Tuesday, May 31, 2022

New ARM Interconnect Technologies

 

ARM Interconnect Technologies

It’s been six years since ARM released the interconnect technology that supports its low-power chips. The two key parts of the backplane technology are the CoreLink CMN-600 Coherent Mesh Network interconnect and CoreLink DMC-620 Dynamic Memory Controller. With the new backplane, systems-on-a-chip (SoCs) based on the 64-bit ARMv8-A architecture will have the high data throughput and low latency capabilities that are crucial to these current and newer workloads in the increasingly cloud-centric world.


The Coherent Mesh Network (CMN) 600 which was introduced in late 2016 is finally reaching its limits with some of the recent server processors. Amazon’s AWS Graviton2 and Ampere Computing Altra server processors both use the CMN-600 as the underlying coherent interconnect network. Along with the launch of the new N2 and V1 server CPUs, Arm also launched the direct successor to the CMN-600, the CMN-700.

The new CMN-700 mesh network targets specifically the infrastructure market and therefore incorporates features that are critical for things such as server SoCs. The CMN-700 is now Arm’s 3rd-generation coherent interconnect IP.  Note that Arm also has a number of other IPs such as the NIC-400/450 which provides SoC connectivity but are non-coherent.

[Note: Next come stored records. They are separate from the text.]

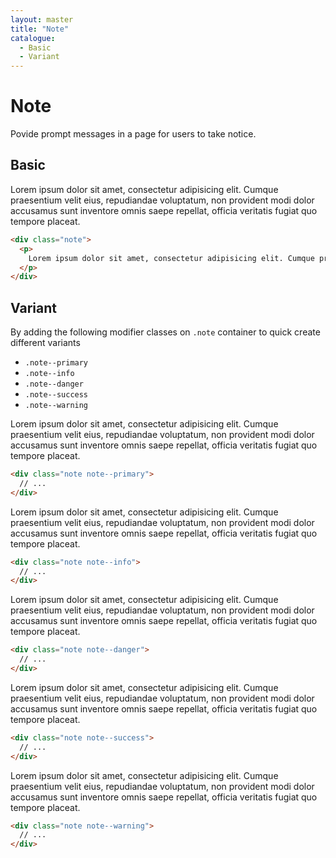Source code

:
 ```yaml
---
layout: master
title: "Note"
catalogue:
  - Basic
  - Variant
---
```


# Note
Povide prompt messages in a page for users to take notice.

## Basic

<section class="snippet">
  <div class="snippet__preview">
    <div class="note">
      <p>
        Lorem ipsum dolor sit amet, consectetur adipisicing elit. Cumque praesentium velit eius, repudiandae voluptatum, non provident modi dolor accusamus sunt inventore omnis saepe repellat, <a>officia</a> veritatis fugiat quo tempore placeat.
      </p>
    </div>
  </div>
  <div class="snippet__source">

```html
<div class="note">
  <p>
    Lorem ipsum dolor sit amet, consectetur adipisicing elit. Cumque praesentium velit eius, repudiandae voluptatum, non provident modi dolor accusamus sunt inventore omnis saepe repellat, <a>officia<a> veritatis fugiat quo tempore placeat.
  </p>
</div>
```

  </div>
</section>

## Variant

By adding the following modifier classes on `.note` container to quick create different variants

- `.note--primary`
- `.note--info`
- `.note--danger`
- `.note--success`
- `.note--warning`

<section class="snippet">
  <div class="snippet__preview">
    <div class="note note--primary">
      <p>
        Lorem ipsum dolor sit amet, consectetur adipisicing elit. Cumque praesentium velit eius, repudiandae voluptatum, non provident modi dolor accusamus sunt inventore omnis saepe repellat, <a>officia</a> veritatis fugiat quo tempore placeat.
      </p>
    </div>
  </div>
  <div class="snippet__source">

```html
<div class="note note--primary">
  // ...
</div>
```

  </div>
</section>

<section class="snippet">
  <div class="snippet__preview">
    <div class="note note--info">
      <p>
        Lorem ipsum dolor sit amet, consectetur adipisicing elit. Cumque praesentium velit eius, repudiandae voluptatum, non provident modi dolor accusamus sunt inventore omnis saepe repellat, <a>officia</a> veritatis fugiat quo tempore placeat.
      </p>
    </div>
  </div>
  <div class="snippet__source">

```html
<div class="note note--info">
  // ...
</div>
```
  </div>
</section>

<section class="snippet">
  <div class="snippet__preview">
    <div class="note note--danger">
      <p>
        Lorem ipsum dolor sit amet, consectetur adipisicing elit. Cumque praesentium velit eius, repudiandae voluptatum, non provident modi dolor accusamus sunt inventore omnis saepe repellat, <a>officia</a> veritatis fugiat quo tempore placeat.
      </p>
    </div>
  </div>
  <div class="snippet__source">

```html
<div class="note note--danger">
  // ...
</div>
```

  </div>
</section>

<section class="snippet">
  <div class="snippet__preview">
    <div class="note note--success">
      <p>
        Lorem ipsum dolor sit amet, consectetur adipisicing elit. Cumque praesentium velit eius, repudiandae voluptatum, non provident modi dolor accusamus sunt inventore omnis saepe repellat, <a>officia</a> veritatis fugiat quo tempore placeat.
      </p>
    </div>
  </div>
  <div class="snippet__source">

```html
<div class="note note--success">
  // ...
</div>
```

  </div>
</section>

<section class="snippet">
  <div class="snippet__preview">
    <div class="note note--warning">
      <p>
        Lorem ipsum dolor sit amet, consectetur adipisicing elit. Cumque praesentium velit eius, repudiandae voluptatum, non provident modi dolor accusamus sunt inventore omnis saepe repellat, <a>officia</a> veritatis fugiat quo tempore placeat.
      </p>
    </div>
  </div>
  <div class="snippet__source">

```html
<div class="note note--warning">
  // ...
</div>
```

  </div>
</section>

The goal of the CMN-700 is to connect CPU cores to other CPU cores as well as other accelerators, I/O, cache, and memory. The CMN-700 was designed with higher bandwidth and lower latency in mind taking advantage of upcoming I/O and memory interfaces

The CMN-700 was designed primarily for things such as large core-count SoCs for the server market. The new launch of the CI-700 is a similar-purposed interconnect that better targets the client market.


Fig.1: New Arm Interconnect Technologies

ARM’s previous on-chip interconnect technology delivering the scalability, performance and efficiency demanded across multiple markets including 5G networks, data center infrastructure, HPC, automotive and industrial systems. As mentioned earlier the ARM CoreLink CMN-600 Coherent Mesh Network inter connect and CoreLink DMC-620 Dynamic Memory Controller enable the latest ARM-based SoCs to offer unmatched data throughput and the lowest edge to cloud latency in the market.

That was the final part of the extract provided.